# Destin fly fishing help...



## eightwt

You might try under the bridge that crosses over to Ft Walton. You need to go online and sign up trough the elfin afb as it is got property. You get a permit that saves to your phone. Good for a year i think. Was there briefly earlier this year. No love but looked fishy and I've heard that fish will stack up around there on an outgoing. Can fish all the way to the entrance to the gulf.


----------



## texasag07

With lots of north wind the next few days with this little front the beachfront is probably going to be your best bet. Either fish the beach in front of the condo’s if you have access, or you can do what eightwt said above and go online to Eglin Air Force base sportsman website, watch a quick video/quiz and gain free access to the walk in beach spots on okaloosa island.
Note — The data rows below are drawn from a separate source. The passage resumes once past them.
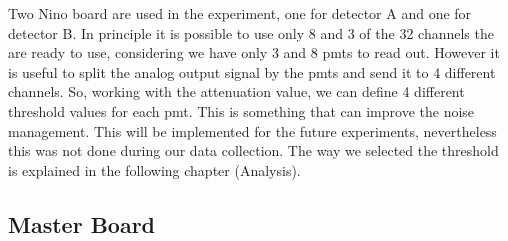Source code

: Two Nino board are used in the experiment, one for detector A and one for detector B. In principle it is possible to use only 8 and 3 of the 32 channels the are ready to use, considering we have only 3 and 8 pmts to read out. However it is useful to split the analog output signal by the pmts and send it to 4 different channels. So, working with the attenuation value, we can define 4 different threshold values for each pmt. This is something that can improve the noise management. This will be implemented for the future experiments, nevertheless this was not done during our data collection.
The way we selected the threshold is explained in the following chapter (Analysis).

\subsection{Master Board}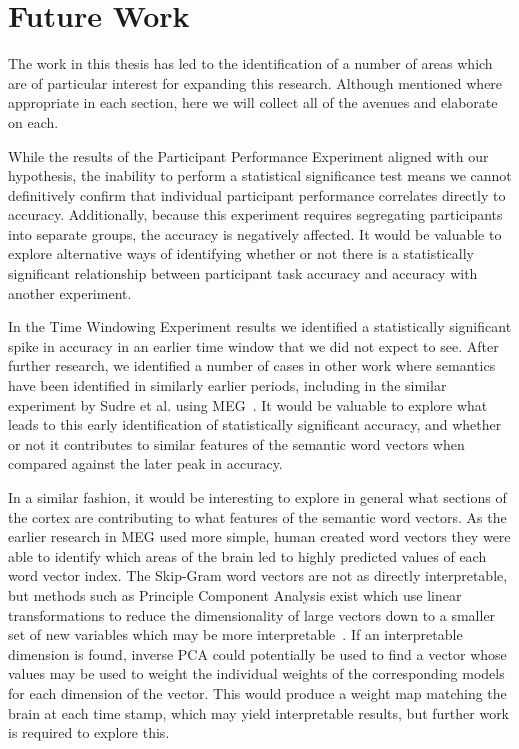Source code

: \section{Future Work}

The work in this thesis has led to the identification of a number of areas 
which are of particular interest for expanding this research. Although 
mentioned where appropriate in each section, here we will collect all of the 
avenues and elaborate on each.

While the results of the Participant Performance Experiment aligned with our 
hypothesis, the inability to perform a statistical significance test means we 
cannot definitively confirm that individual participant performance correlates 
directly to \tvt accuracy. Additionally, because this experiment requires 
segregating participants into separate groups, the \tvt accuracy is negatively 
affected. It would be valuable to explore alternative ways of identifying 
whether or not there is a statistically significant relationship between 
participant task accuracy and \tvt accuracy with another experiment.

In the Time Windowing Experiment results we identified a statistically 
significant spike in \tvt accuracy in an earlier time window that we did not 
expect to see. After further research, we identified a number of cases in other 
work where semantics have been identified in similarly earlier periods, 
including in the similar experiment by Sudre et al. using MEG~\cite{Sudre2012}.
It would be valuable to explore what leads to this early identification of 
statistically significant accuracy, and whether or not it contributes to 
similar features of the semantic word vectors when compared against the later 
peak in accuracy.

In a similar fashion, it would be interesting to explore in general what 
sections of the cortex are contributing to what features of the semantic word 
vectors. As the earlier research in MEG used more simple, human created word 
vectors they were able to identify which areas of the brain led to highly 
predicted values of each word vector index. The Skip-Gram word vectors are not 
as directly interpretable, but methods such as Principle Component Analysis 
exist which use linear transformations to reduce the dimensionality of large 
vectors down to a smaller set of new variables which may be more 
interpretable~\cite{jolliffe2016principal}. If an interpretable dimension is 
found, inverse PCA could potentially be used to find a vector whose values may 
be used to weight the individual weights of the corresponding models for each 
dimension of the vector. This would produce a weight map matching the brain at 
each time stamp, which may yield interpretable results, but further work is 
required to explore this.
The Eglin spots will have drastically less people on them.


----------



## Padre

There is an executive golf course located in Miramar Beach right near the McDonalds on Hwy. 98. They don't care of you fish the lakes in there and they are full of bass. Also, a little bit east of the Coast Guard Station on 98, you will see a beach access. Park there and cross the street to a road that has a gate on it. You can take that road down to the flats and wade there. But as @texasag07 said, this north wind is howling so it will be real rough there. But if it lays down in the next couple of days, it could be good.


----------



## Joey

So I found a sandbar this afternoon the the very beach the family has been swimming at all week. Went back and grabbed the fly rod as I saw some fish schooling out where it dropped off. Caught what I believe to be a nice little Pompano! Wish I would've known what it was and I would've kept him and grilled him with dinner tonight! Thanks for all the tips from everyone. I actually tried Elgin along the bridge yesterday but was too windy. Been fishing a chartreuse shallow clouser.


----------



## Joey

Joey said:


> So I found a sandbar this afternoon the the very beach the family has been swimming at all week. Went back and grabbed the fly rod as I saw some fish schooling out where it dropped off. Caught what I believe to be a nice little Pompano! Wish I would've known what it was and I would've kept him and grilled him with dinner tonight! Thanks for all the tips from everyone. I actually tried Elgin along the bridge yesterday but was too windy. Been fishing a chartreuse shallow clouser.


----------



## eightwt

Joey said:


> So I found a sandbar this afternoon the the very beach the family has been swimming at all week. Went back and grabbed the fly rod as I saw some fish schooling out where it dropped off. Caught what I believe to be a nice little Pompano!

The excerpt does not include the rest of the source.